Domenica 6 Ottobre 2024
COSIMO ROSSI
Politica

C’era una volta il politichese. Ora la lingua dei leader è social: "Votami perché parlo come te"

Crusca e Treccani analizzano le nuove parole dei partiti: più “underdog“ e “rosiconi“, meno “compromesso“

Cambia la lingua della politica e la lingua dei leader diventa social

Cambia la lingua della politica e la lingua dei leader diventa social

Roma, 20 maggio 2024 – C’era una volta il politichese: il lessico un po’ intellettualistico delle classi dirigenti. A volte ostico, altre parossistico, fino a scivolare in sinonimo di astrattezza. Vocabolario elitario, ma mai snob, tramite cui la politica esprimeva la propria "superiore" capacità analitica e di persuasione: ai sensi di un’opera di pedagogizzazione delle masse, pervenute alla ribalta della storia e al suffragio universale solo dagli albori del Novecento, oggi desueta e quasi deprecata.

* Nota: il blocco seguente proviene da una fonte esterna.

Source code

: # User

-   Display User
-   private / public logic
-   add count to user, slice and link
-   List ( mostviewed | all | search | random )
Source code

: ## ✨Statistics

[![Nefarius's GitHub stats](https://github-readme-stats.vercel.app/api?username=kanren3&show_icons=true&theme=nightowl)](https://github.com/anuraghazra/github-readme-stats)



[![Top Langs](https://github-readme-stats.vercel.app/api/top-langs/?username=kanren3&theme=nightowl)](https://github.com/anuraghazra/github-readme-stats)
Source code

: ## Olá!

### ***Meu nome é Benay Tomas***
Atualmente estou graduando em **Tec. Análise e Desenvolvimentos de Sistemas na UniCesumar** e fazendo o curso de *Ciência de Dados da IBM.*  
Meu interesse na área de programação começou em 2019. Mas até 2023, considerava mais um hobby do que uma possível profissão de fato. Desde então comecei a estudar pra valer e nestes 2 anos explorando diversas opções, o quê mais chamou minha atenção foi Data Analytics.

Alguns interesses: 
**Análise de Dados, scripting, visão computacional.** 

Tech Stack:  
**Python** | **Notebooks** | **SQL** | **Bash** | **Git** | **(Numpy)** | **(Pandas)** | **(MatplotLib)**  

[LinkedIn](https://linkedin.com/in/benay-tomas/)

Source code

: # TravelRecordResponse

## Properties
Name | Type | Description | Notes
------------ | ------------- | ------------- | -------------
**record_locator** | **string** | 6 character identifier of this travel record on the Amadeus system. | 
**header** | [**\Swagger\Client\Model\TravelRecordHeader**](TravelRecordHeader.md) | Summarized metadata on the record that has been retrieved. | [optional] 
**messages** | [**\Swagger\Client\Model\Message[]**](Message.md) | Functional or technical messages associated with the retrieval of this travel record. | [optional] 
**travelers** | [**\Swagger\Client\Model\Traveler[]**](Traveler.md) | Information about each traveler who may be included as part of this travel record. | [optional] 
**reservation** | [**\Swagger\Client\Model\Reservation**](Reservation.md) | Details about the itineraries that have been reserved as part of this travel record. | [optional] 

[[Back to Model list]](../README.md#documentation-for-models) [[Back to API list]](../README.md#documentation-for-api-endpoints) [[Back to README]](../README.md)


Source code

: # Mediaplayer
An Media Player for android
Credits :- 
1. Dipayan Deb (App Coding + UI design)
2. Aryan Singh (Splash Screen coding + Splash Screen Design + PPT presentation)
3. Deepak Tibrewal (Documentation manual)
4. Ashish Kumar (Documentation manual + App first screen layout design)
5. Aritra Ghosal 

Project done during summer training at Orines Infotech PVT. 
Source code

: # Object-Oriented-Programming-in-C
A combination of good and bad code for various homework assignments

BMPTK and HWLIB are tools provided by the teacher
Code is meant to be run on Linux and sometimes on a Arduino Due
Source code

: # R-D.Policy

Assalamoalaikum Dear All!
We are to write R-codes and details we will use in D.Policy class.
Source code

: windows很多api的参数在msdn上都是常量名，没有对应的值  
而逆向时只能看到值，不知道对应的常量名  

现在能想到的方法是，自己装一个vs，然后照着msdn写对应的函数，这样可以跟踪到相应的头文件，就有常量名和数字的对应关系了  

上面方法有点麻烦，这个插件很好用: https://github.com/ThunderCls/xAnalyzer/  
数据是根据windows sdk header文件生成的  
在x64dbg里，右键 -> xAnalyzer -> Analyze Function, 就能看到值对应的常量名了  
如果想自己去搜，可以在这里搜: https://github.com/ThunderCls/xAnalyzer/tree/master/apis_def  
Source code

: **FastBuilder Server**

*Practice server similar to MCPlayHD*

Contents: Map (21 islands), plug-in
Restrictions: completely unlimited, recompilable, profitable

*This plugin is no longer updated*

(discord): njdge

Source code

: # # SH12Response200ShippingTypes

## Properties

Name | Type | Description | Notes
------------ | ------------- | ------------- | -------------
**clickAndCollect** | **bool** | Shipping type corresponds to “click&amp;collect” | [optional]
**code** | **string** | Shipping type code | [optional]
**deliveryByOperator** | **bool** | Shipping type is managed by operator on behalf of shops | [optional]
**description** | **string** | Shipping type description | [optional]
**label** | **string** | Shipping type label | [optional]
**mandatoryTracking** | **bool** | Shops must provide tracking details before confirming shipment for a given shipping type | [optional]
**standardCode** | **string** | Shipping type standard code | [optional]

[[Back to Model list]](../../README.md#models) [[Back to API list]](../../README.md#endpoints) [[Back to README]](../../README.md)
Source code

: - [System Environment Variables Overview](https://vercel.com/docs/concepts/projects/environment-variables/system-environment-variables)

C’era un’eloquenza della politica, che si è ridotta in mero riverbero delle identità telematiche e social come si propagano e riproducono in rete. Dal "votami perché parlo meglio di te" al "votami perché parlo come te". E anche "peggio di te". Odio, banalità, vituperio, turpiloquio compresi e moltiplicati. In un gioco di appropriazione, ripetizione, rigenerazione di ogni vocabolo o locuzione da e per tutti senza fatica né valore; dove la popolarità pervasiva delle leadership si rende diseducativa a scapito del messaggio pedagogico della politica. È quanto risulta dall’analisi su La lingua della neopolitica. Come parlano i leader realizzata dall’accademico della Crusca Michele A. Cortelazzo per i tipi di Treccani. Dal politichese al socialese, passando per il gentese della ggente, con due "g". Ovvero la radicalizzazione dei fenomeni di rispecchiamento e mimesi identitaria da e verso utenti/leader/elettori/pubblico: come fossero interscambiabili.

C’era una volta il politichese della Prima Repubblica. Quello dei "corpi intermedi" e l’"interclassismo", dei "patti tra i produttori" e il "ceto medio riflessivo", delle "convergenze parallele" e il "compromesso storico", dei "casti connubi" e gli "equilibri più avanzati", del "riformismo forte" e i "pensieri lunghi". Non una, ma diverse lingue per differenti culture, reciprocamente comprensibili.

Il "rifiuto" della Prima Repubblica succeduto a Tangentopoli ha coinvolto anche la lingua, con un vero e proprio "rigetto" verso quel lessico complesso, astruso ma affascinante. Le nuove generazioni politiche hanno sempre più adito al paradigma del "rispecchiamento", delle forme dirette, disintermediate, aderenti a un gergo colloquiale esente da riferimenti "alti". Fino all’assunzione dei più triti stereotipi dell’hate speech. Ma anche della severa disciplina, in odor di censura, di quel che è (politicamente) corretto affermare.

Il neopolitichese è un coacervo di vecchia e nuova grammatica della politica: una miscela di specialismi, modismi, banalità, approssimazioni e populismi. Parole in prevalenza vaghe, modi di dire, anglismi, tecnicismi resi contagiosi dalla recente pandemia ("resilienza" per tutti). Alcuni condivisi, altri divisivi. A seconda soprattutto dell’uso che ne fanno e danno i leader che li pronunciano. Difatti Cortelazzo dedica un capitolo a tutti maggiori partiti e le loro scelte lessicali.

Per il linguista la palma dell’innovazione lessicale va a Matteo Renzi e in seconda battuta a Matteo Salvini. Dando però atto alla premier Giorgia Meloni d’essersi fatta latrice di un’originale strategia di recupero di parole desuete nel resto dell’arco politico, col suo lessico improntato a coerenza, serietà, orgoglio, patria, nazione, sovranità. Anche se niente è stato più efficace di quando, alla conferenza stampa d’inizio anno, ha reso tutti partecipi dei suoi bisogni lasciandosi scappare: "sto a morì regà".